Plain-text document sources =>
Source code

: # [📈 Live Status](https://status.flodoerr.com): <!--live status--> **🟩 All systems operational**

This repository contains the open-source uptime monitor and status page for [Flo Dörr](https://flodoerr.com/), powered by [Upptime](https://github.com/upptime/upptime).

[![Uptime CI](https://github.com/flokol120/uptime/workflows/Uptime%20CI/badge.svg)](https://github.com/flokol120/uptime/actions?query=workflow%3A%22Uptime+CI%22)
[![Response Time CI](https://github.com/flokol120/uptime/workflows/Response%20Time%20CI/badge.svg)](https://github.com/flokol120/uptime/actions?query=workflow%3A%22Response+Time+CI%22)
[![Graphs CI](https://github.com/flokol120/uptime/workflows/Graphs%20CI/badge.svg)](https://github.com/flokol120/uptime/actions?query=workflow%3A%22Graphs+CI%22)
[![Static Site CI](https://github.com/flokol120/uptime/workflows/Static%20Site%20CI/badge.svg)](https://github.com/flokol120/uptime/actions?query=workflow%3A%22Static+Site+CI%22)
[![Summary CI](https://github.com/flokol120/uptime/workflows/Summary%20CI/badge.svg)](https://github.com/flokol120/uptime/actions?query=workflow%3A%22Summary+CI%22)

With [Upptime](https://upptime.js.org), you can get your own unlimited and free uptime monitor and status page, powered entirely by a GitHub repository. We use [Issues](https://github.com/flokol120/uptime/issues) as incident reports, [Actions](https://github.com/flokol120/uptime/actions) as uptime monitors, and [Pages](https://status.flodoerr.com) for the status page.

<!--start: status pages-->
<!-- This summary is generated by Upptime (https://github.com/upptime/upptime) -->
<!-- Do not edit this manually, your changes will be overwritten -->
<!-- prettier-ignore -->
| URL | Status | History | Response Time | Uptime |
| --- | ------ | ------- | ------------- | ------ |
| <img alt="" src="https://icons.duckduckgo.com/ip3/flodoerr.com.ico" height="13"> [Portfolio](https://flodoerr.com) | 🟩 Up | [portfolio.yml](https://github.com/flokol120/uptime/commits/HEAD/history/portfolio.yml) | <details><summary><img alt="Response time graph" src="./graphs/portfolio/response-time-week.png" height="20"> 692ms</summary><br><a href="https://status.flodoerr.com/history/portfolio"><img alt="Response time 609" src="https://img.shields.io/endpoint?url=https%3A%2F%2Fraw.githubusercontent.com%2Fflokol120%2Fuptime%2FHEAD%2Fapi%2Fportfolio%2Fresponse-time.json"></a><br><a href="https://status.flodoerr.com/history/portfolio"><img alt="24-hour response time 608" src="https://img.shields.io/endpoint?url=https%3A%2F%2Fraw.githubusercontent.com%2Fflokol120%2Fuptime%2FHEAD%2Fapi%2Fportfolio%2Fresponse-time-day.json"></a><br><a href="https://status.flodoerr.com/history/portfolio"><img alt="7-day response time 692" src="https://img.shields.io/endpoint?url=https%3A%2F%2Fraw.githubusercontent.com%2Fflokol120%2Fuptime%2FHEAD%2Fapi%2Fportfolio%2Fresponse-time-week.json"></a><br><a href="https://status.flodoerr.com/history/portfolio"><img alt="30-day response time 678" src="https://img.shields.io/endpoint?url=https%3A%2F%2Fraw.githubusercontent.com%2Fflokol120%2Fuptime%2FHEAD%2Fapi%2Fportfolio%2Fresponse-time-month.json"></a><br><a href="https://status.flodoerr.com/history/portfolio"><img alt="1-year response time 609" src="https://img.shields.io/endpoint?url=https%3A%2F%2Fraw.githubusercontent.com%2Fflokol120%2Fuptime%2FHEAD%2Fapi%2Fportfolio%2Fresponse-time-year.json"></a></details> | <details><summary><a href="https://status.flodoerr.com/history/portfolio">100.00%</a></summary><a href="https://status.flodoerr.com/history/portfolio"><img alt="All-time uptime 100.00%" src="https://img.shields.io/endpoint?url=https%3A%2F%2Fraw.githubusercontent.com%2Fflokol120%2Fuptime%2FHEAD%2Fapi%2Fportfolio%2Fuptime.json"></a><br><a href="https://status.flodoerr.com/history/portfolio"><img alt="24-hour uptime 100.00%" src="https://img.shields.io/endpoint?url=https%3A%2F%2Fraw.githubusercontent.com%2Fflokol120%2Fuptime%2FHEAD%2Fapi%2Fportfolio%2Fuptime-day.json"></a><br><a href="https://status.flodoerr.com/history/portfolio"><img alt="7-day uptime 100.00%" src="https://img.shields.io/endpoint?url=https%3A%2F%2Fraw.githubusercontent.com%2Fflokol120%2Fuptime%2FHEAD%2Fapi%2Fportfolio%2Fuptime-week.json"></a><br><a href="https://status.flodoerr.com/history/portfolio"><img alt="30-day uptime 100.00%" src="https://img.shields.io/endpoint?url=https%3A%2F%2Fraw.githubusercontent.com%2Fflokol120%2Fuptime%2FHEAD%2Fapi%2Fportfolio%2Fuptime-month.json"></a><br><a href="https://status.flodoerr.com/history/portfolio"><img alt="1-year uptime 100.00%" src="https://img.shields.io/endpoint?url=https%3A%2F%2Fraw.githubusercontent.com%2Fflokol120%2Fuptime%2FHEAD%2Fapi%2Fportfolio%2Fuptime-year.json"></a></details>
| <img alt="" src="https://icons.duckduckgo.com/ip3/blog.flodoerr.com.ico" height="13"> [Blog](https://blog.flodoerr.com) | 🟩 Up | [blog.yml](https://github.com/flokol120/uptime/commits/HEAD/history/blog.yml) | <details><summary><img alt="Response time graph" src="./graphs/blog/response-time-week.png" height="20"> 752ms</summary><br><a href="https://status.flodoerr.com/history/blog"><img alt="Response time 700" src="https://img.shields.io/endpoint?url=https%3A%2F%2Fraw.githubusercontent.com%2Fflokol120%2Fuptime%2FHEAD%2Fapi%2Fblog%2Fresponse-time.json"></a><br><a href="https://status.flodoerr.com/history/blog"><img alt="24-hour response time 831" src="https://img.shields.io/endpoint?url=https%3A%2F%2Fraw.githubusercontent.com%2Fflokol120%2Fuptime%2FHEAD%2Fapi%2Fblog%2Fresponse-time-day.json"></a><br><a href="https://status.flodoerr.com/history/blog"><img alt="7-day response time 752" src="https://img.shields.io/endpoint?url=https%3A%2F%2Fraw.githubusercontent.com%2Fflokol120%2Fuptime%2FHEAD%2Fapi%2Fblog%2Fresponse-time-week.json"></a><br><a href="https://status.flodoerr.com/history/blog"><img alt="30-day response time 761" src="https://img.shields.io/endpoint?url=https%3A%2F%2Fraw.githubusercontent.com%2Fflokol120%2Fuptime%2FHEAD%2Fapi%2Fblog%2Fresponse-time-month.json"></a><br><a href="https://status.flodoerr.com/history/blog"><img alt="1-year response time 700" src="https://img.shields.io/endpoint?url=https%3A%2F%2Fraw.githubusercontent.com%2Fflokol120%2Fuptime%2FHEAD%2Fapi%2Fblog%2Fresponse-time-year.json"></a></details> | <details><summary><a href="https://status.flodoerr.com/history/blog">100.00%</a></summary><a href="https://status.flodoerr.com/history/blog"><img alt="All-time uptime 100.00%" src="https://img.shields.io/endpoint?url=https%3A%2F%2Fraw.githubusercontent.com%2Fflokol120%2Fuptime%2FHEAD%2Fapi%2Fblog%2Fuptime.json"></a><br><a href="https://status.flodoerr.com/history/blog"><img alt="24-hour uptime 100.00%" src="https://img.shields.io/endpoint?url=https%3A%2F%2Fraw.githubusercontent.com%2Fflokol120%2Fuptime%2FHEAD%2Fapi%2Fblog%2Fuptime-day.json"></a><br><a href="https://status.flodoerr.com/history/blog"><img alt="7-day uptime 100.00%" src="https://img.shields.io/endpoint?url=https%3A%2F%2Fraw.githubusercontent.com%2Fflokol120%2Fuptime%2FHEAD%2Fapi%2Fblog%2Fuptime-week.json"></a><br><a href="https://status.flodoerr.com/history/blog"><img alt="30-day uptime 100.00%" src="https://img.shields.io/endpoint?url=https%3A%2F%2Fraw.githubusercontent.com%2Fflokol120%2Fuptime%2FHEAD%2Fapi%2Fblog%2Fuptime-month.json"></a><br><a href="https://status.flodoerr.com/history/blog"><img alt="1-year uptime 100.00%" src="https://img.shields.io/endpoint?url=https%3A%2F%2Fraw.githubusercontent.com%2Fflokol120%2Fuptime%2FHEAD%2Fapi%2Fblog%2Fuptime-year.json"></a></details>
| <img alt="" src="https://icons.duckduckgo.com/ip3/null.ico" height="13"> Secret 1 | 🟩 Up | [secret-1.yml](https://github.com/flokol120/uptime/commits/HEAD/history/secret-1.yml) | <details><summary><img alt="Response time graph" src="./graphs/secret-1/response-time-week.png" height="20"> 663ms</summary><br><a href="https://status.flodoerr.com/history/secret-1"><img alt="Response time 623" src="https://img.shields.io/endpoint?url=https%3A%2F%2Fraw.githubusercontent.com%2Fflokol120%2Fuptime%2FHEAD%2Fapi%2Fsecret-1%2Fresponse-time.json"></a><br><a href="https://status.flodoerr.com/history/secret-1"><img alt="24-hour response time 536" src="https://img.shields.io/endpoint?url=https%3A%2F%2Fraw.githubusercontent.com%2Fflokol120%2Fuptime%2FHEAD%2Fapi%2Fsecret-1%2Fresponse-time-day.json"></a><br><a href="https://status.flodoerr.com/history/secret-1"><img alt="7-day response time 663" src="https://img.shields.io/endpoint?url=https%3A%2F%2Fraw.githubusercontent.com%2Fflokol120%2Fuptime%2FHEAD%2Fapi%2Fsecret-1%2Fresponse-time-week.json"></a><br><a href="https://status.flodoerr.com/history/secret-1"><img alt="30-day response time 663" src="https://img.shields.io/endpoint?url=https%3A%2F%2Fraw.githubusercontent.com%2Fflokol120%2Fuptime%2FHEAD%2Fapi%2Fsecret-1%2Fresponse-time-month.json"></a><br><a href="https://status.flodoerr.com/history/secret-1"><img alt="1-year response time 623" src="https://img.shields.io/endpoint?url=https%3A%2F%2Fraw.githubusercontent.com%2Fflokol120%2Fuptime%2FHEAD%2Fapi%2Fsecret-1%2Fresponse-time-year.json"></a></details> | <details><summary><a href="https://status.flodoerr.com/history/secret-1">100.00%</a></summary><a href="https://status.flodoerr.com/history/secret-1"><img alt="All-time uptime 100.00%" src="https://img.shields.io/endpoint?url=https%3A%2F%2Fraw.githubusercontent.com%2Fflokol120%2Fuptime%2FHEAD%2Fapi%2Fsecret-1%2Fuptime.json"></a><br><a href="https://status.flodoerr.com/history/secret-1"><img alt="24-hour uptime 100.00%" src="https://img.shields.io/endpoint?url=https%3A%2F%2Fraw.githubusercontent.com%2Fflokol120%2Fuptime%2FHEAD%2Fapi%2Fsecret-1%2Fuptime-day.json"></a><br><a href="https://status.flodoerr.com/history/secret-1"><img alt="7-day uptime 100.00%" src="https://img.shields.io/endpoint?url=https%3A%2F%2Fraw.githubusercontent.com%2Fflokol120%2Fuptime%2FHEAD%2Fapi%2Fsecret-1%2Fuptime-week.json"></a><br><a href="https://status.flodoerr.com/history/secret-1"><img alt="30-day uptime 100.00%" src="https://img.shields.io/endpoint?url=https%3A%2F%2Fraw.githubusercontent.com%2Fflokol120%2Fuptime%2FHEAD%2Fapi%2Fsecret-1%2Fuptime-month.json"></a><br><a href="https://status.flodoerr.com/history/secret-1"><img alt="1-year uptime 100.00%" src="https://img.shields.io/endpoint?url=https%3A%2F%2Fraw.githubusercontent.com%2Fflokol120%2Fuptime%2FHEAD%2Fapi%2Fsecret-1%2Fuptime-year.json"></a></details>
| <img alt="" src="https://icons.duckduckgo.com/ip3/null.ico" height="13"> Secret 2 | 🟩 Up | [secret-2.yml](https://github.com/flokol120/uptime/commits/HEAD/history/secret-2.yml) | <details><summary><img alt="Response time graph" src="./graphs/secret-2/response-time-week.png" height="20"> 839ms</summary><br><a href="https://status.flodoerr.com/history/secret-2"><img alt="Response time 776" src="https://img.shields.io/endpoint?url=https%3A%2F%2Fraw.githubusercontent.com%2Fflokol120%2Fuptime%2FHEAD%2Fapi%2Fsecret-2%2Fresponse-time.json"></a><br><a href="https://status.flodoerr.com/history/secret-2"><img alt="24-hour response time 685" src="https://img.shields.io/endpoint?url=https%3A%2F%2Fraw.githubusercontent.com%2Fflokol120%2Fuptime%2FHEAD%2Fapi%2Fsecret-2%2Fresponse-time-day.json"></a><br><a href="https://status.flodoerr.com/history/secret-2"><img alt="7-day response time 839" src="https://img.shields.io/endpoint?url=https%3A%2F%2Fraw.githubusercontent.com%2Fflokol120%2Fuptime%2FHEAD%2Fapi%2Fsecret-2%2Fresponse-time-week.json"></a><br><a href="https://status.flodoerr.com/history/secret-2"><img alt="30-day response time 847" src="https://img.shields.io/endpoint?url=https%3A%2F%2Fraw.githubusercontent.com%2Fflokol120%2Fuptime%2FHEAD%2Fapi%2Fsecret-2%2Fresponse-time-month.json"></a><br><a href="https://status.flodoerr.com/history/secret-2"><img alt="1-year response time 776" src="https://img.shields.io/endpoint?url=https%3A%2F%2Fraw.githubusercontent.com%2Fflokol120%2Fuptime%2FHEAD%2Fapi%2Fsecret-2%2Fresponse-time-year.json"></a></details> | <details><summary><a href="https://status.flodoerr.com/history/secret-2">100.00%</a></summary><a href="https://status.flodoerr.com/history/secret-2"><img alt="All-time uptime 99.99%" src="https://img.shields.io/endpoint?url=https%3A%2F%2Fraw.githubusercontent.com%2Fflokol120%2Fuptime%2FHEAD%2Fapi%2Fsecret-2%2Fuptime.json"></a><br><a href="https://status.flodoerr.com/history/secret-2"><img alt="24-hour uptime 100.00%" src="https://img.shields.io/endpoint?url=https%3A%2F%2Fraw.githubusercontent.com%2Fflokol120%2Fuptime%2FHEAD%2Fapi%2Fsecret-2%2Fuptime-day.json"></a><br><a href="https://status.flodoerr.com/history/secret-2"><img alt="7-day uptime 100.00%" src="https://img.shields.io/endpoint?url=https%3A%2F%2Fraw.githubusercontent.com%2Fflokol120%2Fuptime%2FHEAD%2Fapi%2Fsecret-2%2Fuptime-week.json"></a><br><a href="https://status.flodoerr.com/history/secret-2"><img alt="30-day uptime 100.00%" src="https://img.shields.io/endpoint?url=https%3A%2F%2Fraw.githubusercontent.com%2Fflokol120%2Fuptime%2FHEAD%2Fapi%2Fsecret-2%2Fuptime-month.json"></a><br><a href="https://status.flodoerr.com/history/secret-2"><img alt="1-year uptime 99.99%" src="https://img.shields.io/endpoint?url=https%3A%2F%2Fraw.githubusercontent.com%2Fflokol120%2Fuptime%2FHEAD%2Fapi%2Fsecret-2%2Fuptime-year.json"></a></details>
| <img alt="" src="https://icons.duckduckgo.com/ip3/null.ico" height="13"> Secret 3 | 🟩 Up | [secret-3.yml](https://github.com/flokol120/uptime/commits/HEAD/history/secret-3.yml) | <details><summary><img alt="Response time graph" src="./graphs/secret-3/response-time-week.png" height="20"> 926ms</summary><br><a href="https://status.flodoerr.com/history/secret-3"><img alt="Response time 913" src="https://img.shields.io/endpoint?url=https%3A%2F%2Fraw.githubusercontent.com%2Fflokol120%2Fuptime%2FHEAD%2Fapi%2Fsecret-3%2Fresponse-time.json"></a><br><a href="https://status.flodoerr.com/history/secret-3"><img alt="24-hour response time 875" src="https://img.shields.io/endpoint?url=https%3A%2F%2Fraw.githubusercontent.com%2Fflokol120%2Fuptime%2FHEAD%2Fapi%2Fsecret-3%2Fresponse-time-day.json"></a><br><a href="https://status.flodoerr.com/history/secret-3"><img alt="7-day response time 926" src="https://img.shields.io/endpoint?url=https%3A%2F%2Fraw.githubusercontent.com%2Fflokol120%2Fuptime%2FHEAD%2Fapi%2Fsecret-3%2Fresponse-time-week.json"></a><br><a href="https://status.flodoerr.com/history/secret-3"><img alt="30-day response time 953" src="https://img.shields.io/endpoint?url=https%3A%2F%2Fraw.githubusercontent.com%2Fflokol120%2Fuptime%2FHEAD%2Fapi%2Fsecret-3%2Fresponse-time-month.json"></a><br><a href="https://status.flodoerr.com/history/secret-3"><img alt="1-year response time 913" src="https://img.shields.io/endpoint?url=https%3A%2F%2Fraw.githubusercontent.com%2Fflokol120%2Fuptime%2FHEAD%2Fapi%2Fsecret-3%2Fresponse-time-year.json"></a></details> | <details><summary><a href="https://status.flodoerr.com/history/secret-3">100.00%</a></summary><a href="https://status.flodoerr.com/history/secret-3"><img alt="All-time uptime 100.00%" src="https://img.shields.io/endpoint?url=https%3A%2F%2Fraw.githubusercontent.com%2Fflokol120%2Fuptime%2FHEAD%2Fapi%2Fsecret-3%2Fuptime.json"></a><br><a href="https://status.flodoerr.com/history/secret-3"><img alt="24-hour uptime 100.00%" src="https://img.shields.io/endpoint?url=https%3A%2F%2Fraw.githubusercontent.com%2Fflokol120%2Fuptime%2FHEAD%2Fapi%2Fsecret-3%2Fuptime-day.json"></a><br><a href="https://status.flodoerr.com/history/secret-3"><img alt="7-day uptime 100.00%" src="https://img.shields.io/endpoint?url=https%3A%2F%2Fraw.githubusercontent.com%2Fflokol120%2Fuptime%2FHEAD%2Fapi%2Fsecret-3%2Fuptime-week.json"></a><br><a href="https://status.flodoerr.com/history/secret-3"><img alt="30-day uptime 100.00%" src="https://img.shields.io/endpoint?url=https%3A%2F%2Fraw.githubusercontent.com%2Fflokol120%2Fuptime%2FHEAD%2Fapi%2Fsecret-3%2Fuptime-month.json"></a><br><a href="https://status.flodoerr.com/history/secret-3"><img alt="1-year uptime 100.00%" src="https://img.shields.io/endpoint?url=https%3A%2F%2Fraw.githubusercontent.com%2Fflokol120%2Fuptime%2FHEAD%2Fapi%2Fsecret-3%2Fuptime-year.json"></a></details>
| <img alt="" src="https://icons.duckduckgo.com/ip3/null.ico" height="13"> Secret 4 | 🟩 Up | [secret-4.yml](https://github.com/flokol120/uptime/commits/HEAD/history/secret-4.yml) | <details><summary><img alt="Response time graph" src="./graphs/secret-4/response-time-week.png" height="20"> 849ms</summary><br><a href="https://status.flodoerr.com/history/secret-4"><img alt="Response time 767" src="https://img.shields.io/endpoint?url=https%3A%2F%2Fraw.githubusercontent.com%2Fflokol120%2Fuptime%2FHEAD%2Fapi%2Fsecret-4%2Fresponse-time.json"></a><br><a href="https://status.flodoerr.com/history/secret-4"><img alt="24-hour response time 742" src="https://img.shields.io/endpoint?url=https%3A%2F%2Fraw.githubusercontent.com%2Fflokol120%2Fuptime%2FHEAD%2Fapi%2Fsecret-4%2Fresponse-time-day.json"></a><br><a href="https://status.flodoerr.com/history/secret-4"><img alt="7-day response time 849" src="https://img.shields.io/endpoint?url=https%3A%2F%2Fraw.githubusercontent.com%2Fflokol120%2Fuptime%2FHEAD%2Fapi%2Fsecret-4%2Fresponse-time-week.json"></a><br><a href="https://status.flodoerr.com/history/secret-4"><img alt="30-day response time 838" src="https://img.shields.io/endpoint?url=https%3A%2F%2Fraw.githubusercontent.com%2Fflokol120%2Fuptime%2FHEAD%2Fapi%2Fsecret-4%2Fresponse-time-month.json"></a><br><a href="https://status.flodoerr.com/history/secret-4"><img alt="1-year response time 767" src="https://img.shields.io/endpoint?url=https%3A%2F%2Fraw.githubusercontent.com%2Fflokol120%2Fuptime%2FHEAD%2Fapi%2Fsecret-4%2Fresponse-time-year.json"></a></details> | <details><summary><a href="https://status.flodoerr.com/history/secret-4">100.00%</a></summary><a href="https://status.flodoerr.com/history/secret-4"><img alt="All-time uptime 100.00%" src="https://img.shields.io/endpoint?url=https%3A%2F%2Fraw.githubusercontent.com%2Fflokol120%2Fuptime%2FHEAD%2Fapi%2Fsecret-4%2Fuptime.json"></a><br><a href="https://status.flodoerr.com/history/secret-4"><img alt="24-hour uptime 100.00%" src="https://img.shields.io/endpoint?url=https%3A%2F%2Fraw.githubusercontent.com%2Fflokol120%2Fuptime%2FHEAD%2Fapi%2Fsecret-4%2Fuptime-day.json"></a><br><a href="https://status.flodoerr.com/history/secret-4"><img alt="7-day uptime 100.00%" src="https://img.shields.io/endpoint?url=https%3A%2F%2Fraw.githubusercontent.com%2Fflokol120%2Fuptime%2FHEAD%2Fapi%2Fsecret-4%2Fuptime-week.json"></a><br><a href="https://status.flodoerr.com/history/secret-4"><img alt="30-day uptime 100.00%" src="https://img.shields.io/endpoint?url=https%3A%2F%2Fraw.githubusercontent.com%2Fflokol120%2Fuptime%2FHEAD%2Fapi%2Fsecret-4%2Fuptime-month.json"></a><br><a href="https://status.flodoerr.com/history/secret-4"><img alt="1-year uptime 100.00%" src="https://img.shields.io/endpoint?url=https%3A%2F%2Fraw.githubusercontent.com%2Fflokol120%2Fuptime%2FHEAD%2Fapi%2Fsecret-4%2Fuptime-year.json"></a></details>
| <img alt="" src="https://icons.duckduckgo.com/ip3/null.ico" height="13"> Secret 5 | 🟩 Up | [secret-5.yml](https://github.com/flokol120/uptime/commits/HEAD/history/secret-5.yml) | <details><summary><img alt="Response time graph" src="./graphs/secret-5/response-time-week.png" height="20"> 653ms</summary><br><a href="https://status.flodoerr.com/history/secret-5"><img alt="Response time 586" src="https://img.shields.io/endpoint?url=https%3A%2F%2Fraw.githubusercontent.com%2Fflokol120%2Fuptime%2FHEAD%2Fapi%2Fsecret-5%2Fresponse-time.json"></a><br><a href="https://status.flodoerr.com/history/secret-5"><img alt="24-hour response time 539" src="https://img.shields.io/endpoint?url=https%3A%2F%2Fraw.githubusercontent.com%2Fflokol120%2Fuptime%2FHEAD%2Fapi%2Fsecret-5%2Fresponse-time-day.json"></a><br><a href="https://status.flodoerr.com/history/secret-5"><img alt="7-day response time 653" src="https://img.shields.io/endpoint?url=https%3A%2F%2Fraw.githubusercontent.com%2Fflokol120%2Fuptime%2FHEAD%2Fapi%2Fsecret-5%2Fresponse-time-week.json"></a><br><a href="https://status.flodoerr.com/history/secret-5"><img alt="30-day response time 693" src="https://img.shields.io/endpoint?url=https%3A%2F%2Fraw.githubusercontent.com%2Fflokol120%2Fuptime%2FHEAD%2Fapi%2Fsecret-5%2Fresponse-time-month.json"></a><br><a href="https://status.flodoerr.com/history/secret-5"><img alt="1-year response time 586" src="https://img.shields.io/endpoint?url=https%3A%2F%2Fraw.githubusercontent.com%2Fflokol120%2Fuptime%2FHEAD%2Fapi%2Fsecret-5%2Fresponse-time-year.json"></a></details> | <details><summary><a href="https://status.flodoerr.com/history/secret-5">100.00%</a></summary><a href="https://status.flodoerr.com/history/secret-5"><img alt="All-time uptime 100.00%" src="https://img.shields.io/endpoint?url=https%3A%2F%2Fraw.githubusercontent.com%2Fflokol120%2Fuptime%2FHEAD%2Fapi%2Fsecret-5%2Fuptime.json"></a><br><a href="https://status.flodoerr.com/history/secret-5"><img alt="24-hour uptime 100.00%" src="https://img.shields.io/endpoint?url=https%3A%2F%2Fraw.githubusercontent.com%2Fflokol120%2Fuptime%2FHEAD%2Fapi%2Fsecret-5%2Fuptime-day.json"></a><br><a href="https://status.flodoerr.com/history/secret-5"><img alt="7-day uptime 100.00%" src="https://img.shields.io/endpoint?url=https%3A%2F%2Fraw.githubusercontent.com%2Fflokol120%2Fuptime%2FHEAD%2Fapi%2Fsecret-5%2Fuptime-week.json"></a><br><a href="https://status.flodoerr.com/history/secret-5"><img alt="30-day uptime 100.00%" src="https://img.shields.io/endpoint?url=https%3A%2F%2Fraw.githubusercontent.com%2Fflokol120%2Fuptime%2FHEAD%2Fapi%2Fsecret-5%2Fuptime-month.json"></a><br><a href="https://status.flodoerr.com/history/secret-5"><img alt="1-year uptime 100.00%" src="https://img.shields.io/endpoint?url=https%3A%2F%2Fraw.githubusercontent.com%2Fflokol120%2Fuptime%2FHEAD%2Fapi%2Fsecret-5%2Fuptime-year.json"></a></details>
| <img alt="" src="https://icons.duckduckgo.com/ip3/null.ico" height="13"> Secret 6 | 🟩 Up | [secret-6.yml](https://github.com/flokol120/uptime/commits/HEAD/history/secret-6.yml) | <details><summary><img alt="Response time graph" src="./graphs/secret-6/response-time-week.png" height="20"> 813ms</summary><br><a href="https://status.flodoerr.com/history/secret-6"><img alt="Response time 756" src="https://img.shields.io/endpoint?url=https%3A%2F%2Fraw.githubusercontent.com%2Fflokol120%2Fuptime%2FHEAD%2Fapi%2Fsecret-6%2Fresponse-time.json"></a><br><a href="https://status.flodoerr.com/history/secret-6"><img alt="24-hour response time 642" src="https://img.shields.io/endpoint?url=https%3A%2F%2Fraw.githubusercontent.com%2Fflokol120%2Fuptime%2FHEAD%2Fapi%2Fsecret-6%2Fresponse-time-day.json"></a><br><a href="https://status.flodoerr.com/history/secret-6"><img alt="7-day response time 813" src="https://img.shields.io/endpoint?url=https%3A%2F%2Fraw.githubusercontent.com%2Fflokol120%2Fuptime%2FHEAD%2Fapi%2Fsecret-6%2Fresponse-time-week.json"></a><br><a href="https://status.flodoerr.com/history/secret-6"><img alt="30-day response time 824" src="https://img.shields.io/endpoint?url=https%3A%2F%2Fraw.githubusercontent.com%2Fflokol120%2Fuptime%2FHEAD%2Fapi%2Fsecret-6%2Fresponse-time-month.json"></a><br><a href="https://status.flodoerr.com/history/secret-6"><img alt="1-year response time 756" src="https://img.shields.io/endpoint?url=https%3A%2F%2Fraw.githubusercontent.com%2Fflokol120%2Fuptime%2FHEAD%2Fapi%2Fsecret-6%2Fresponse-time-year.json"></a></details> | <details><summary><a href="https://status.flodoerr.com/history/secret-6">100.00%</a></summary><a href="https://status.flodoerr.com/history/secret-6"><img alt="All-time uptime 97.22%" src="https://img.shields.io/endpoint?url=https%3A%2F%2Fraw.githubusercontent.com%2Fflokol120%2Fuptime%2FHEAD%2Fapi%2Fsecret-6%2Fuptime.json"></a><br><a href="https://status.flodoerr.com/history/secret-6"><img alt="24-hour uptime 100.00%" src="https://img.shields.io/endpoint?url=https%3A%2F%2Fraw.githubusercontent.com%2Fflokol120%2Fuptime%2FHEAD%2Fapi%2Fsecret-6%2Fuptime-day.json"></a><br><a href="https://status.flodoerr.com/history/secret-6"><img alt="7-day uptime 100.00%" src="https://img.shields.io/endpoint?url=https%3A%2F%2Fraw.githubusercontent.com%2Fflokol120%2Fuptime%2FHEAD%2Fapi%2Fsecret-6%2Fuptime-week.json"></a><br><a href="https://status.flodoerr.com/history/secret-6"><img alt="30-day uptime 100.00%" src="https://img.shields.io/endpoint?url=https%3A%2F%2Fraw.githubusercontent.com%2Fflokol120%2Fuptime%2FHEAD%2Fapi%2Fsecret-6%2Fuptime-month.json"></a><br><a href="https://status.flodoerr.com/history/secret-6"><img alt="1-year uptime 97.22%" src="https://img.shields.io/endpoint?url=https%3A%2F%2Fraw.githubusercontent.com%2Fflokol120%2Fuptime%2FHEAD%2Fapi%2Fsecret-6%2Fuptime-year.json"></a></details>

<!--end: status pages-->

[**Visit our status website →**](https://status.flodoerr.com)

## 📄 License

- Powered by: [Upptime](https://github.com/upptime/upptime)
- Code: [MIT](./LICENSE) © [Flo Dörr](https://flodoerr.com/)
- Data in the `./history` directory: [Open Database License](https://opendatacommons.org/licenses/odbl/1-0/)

REQUIREMENT =>
What you write must be the entries restated word for word, from the opening line through the one holding "This repository contains", with nothing else.

ANSWER BELOW =>
Source code

: # [📈 Live Status](https://status.flodoerr.com): <!--live status--> **🟩 All systems operational**

This repository contains the open-source uptime monitor and status page for [Flo Dörr](https://flodoerr.com/), powered by [Upptime](https://github.com/upptime/upptime).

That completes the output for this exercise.